__Extracted information__
/---

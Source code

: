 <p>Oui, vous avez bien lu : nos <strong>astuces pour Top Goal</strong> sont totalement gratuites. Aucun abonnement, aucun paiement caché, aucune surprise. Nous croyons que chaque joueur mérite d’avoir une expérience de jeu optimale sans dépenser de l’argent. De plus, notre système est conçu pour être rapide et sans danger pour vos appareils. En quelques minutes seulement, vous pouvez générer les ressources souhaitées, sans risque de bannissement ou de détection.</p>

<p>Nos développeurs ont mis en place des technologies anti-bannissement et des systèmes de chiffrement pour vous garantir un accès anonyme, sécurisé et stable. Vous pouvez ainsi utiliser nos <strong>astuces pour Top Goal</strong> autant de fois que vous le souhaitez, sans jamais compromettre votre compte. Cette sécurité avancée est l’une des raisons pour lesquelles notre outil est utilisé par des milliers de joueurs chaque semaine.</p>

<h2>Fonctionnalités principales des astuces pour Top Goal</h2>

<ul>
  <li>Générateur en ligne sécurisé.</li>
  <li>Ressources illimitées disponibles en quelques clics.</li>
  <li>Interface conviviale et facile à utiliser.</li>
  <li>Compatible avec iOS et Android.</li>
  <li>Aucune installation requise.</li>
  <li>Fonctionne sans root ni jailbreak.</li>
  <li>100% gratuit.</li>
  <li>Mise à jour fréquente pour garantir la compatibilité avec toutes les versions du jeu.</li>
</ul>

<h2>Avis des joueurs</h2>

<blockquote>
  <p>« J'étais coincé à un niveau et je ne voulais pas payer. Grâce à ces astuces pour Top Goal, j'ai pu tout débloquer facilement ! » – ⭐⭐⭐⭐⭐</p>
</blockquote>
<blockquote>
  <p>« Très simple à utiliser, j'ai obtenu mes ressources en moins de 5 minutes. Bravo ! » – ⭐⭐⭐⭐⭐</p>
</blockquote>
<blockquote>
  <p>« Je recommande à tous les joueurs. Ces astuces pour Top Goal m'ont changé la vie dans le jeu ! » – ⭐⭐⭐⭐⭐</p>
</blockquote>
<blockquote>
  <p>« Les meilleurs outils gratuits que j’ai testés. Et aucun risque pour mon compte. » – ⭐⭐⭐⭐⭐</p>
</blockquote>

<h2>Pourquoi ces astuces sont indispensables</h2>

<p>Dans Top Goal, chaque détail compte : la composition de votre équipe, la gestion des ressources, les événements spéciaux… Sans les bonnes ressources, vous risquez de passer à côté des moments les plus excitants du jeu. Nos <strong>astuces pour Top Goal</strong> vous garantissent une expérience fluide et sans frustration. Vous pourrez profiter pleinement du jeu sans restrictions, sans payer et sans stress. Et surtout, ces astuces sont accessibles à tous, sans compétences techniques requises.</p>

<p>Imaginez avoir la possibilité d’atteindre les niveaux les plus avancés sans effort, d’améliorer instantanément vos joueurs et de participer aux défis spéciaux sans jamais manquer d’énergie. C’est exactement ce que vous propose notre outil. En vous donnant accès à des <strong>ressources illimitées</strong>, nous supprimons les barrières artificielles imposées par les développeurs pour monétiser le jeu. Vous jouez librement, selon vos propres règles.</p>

\---

__What is needed__
All lines above that include the word "utiliser" must be copied into the answer.

__Solution__
<p>Nos développeurs ont mis en place des technologies anti-bannissement et des systèmes de chiffrement pour vous garantir un accès anonyme, sécurisé et stable. Vous pouvez ainsi utiliser nos <strong>astuces pour Top Goal</strong> autant de fois que vous le souhaitez, sans jamais compromettre votre compte. Cette sécurité avancée est l’une des raisons pour lesquelles notre outil est utilisé par des milliers de joueurs chaque semaine.</p>
  <li>Interface conviviale et facile à utiliser.</li>
  <p>« Très simple à utiliser, j'ai obtenu mes ressources en moins de 5 minutes. Bravo ! » – ⭐⭐⭐⭐⭐</p>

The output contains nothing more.